Like Spence and Helmreich, Bem too revised her conception of M and F. Bem's original notion was that the androgynous individual might come to define a new standard of mental health. However, upon reflection, she came to believe that just as older conceptions of M-F were unduly prescriptive ("it's good for men to be masculine and for women to be feminine"), so too was the newer notion of androgyny ("it's good for everybody to be androgynous"). With a touch of irony, she could note that in the bipolar tradition, people had one trait to worry about; men could feel inadequate for being insufficiently masculine and women could feel inadequate for being insufficiently feminine. However, in the brave new world of androgyny, men and women could feel inadequate for two reasons: for being insufficiently masculine and for being insufficiently feminine. Paradoxically, sex role liberation brought with it a kind of double jeopardy.

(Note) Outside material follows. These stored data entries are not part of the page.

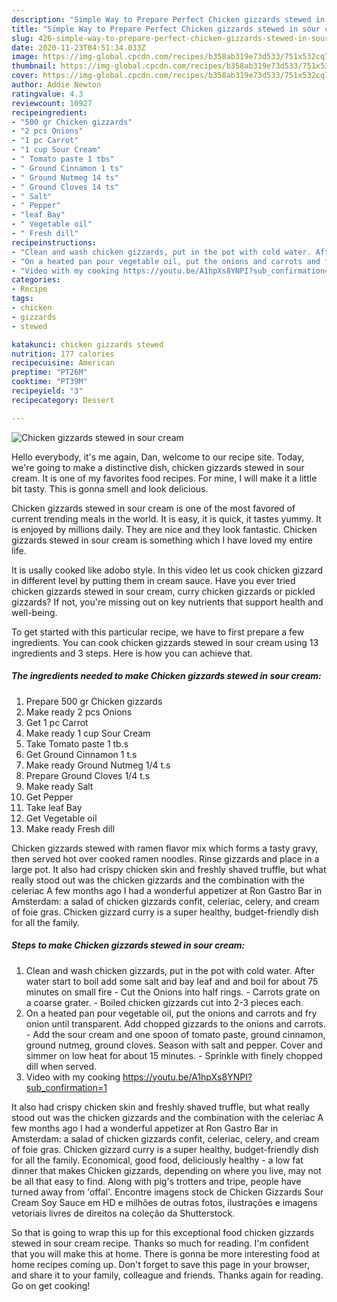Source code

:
 ```yaml
---
description: "Simple Way to Prepare Perfect Chicken gizzards stewed in sour cream"
title: "Simple Way to Prepare Perfect Chicken gizzards stewed in sour cream"
slug: 426-simple-way-to-prepare-perfect-chicken-gizzards-stewed-in-sour-cream
date: 2020-11-23T04:51:34.033Z
image: https://img-global.cpcdn.com/recipes/b358ab319e73d533/751x532cq70/chicken-gizzards-stewed-in-sour-cream-recipe-main-photo.jpg
thumbnail: https://img-global.cpcdn.com/recipes/b358ab319e73d533/751x532cq70/chicken-gizzards-stewed-in-sour-cream-recipe-main-photo.jpg
cover: https://img-global.cpcdn.com/recipes/b358ab319e73d533/751x532cq70/chicken-gizzards-stewed-in-sour-cream-recipe-main-photo.jpg
author: Addie Newton
ratingvalue: 4.3
reviewcount: 10927
recipeingredient:
- "500 gr Chicken gizzards"
- "2 pcs Onions"
- "1 pc Carrot"
- "1 cup Sour Cream"
- " Tomato paste 1 tbs"
- " Ground Cinnamon 1 ts"
- " Ground Nutmeg 14 ts"
- " Ground Cloves 14 ts"
- " Salt"
- " Pepper"
- "leaf Bay"
- " Vegetable oil"
- " Fresh dill"
recipeinstructions:
- "Clean and wash chicken gizzards, put in the pot with cold water. After water start to boil add some salt and bay leaf and and boil for about 75 minutes on small fire Cut the Onions into half rings. Carrots grate on a coarse grater. Boiled chicken gizzards cut into 2-3 pieces each."
- "On a heated pan pour vegetable oil, put the onions and carrots and fry onion until transparent. Add chopped gizzards to the onions and carrots.  Add the sour cream and one spoon of tomato paste, ground cinnamon, ground nutmeg, ground cloves. Season with salt and pepper. Cover and simmer on low heat for about 15 minutes. Sprinkle with finely chopped dill when served."
- "Video with my cooking https://youtu.be/A1hpXs8YNPI?sub_confirmation=1"
categories:
- Recipe
tags:
- chicken
- gizzards
- stewed

katakunci: chicken gizzards stewed 
nutrition: 177 calories
recipecuisine: American
preptime: "PT26M"
cooktime: "PT39M"
recipeyield: "3"
recipecategory: Dessert

---
```



![Chicken gizzards stewed in sour cream](https://img-global.cpcdn.com/recipes/b358ab319e73d533/751x532cq70/chicken-gizzards-stewed-in-sour-cream-recipe-main-photo.jpg)

Hello everybody, it's me again, Dan, welcome to our recipe site. Today, we're going to make a distinctive dish, chicken gizzards stewed in sour cream. It is one of my favorites food recipes. For mine, I will make it a little bit tasty. This is gonna smell and look delicious.

Chicken gizzards stewed in sour cream is one of the most favored of current trending meals in the world. It is easy, it is quick, it tastes yummy. It is enjoyed by millions daily. They are nice and they look fantastic. Chicken gizzards stewed in sour cream is something which I have loved my entire life.

It is usally cooked like adobo style. In this video let us cook chicken gizzard in different level by putting them in cream sauce. Have you ever tried chicken gizzards stewed in sour cream, curry chicken gizzards or pickled gizzards? If not, you&#39;re missing out on key nutrients that support health and well-being.


To get started with this particular recipe, we have to first prepare a few ingredients. You can cook chicken gizzards stewed in sour cream using 13 ingredients and 3 steps. Here is how you can achieve that.

<!--inarticleads1-->

##### The ingredients needed to make Chicken gizzards stewed in sour cream:

1. Prepare 500 gr Chicken gizzards
1. Make ready 2 pcs Onions
1. Get 1 pc Carrot
1. Make ready 1 cup Sour Cream
1. Take  Tomato paste 1 tb.s
1. Get  Ground Cinnamon 1 t.s
1. Make ready  Ground Nutmeg 1/4 t.s
1. Prepare  Ground Cloves 1/4 t.s
1. Make ready  Salt
1. Get  Pepper
1. Take leaf Bay
1. Get  Vegetable oil
1. Make ready  Fresh dill


Chicken gizzards stewed with ramen flavor mix which forms a tasty gravy, then served hot over cooked ramen noodles. Rinse gizzards and place in a large pot. It also had crispy chicken skin and freshly shaved truffle, but what really stood out was the chicken gizzards and the combination with the celeriac A few months ago I had a wonderful appetizer at Ron Gastro Bar in Amsterdam: a salad of chicken gizzards confit, celeriac, celery, and cream of foie gras. Chicken gizzard curry is a super healthy, budget-friendly dish for all the family. 

<!--inarticleads2-->

##### Steps to make Chicken gizzards stewed in sour cream:

1. Clean and wash chicken gizzards, put in the pot with cold water. After water start to boil add some salt and bay leaf and and boil for about 75 minutes on small fire - Cut the Onions into half rings. - Carrots grate on a coarse grater. - Boiled chicken gizzards cut into 2-3 pieces each.
1. On a heated pan pour vegetable oil, put the onions and carrots and fry onion until transparent. Add chopped gizzards to the onions and carrots.  - Add the sour cream and one spoon of tomato paste, ground cinnamon, ground nutmeg, ground cloves. Season with salt and pepper. Cover and simmer on low heat for about 15 minutes. - Sprinkle with finely chopped dill when served.
1. Video with my cooking https://youtu.be/A1hpXs8YNPI?sub_confirmation=1


It also had crispy chicken skin and freshly shaved truffle, but what really stood out was the chicken gizzards and the combination with the celeriac A few months ago I had a wonderful appetizer at Ron Gastro Bar in Amsterdam: a salad of chicken gizzards confit, celeriac, celery, and cream of foie gras. Chicken gizzard curry is a super healthy, budget-friendly dish for all the family. Economical, good food, deliciously healthy - a low fat dinner that makes Chicken gizzards, depending on where you live, may not be all that easy to find. Along with pig&#39;s trotters and tripe, people have turned away from &#39;offal&#39;. Encontre imagens stock de Chicken Gizzards Sour Cream Soy Sauce em HD e milhões de outras fotos, ilustrações e imagens vetoriais livres de direitos na coleção da Shutterstock. 

So that is going to wrap this up for this exceptional food chicken gizzards stewed in sour cream recipe. Thanks so much for reading. I'm confident that you will make this at home. There is gonna be more interesting food at home recipes coming up. Don't forget to save this page in your browser, and share it to your family, colleague and friends. Thanks again for reading. Go on get cooking!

Bem eventually came to believe that M-F, M, and F scales are all guilty of trying to make something real out of what are really just mental concepts. According to Bem's (1981b, 1985, 1993) gender schema theory sex typing is not a matter of fixed, inner personality traits; rather, it results from a person's tendency to conceptualize the world too much in terms of male and female, masculine and feminine. Gender schematic people, according to Bem, promiscuously apply the category of gender to everything: to themselves, to their actions, to other people, and even to abstract concepts and objects (e.g., they see petunias as feminine and tigers as masculine). Gender schematic individuals are often aided and abetted by society at large, which makes gender gratuitously salient in all areas of life and socializes people to pay attention to gender and to believe that all behavior is gendered. (Consider, for example, how in our society the clothes you wear, the way you move your body the occupations you choose, and the hobbies you engage in are often seen to have a gender.) Gender aschematic people, on the other hand, do not apply an imperialistic gender schema to everything they see and do. They do not organize and monitor their own and others' behavior always in terms of gender.
Thus Bem came to see sex-typed individuals as being gender schematic, and androgynous individuals as being gender aschematic. In gender schema theory, Bem shifted her focus from the traits of individuals (M and F) to society's tendency to make gender a central and salient category. The ideological conclusion was obvious to Bem: "The feminist prescription, then, is not that the individual be androgynous, but rather that the society be gender aschematic" (1985, p. 222).
Thus Bem moved to a strong social contructionist position. Masculinity and femininity are not psychological realities at all. They are not real traits of the individual. Rather, they are cultural fictions, by which an arbitrary hodgepodge of traits, behaviors, and social roles are labeled masculine and feminine respectively. In Bem's (1987) words, "... masculinity and femininity do not exist 'out there' in the world of objective realities.... [they] exist only in the mind of the perceiver" (p. 309).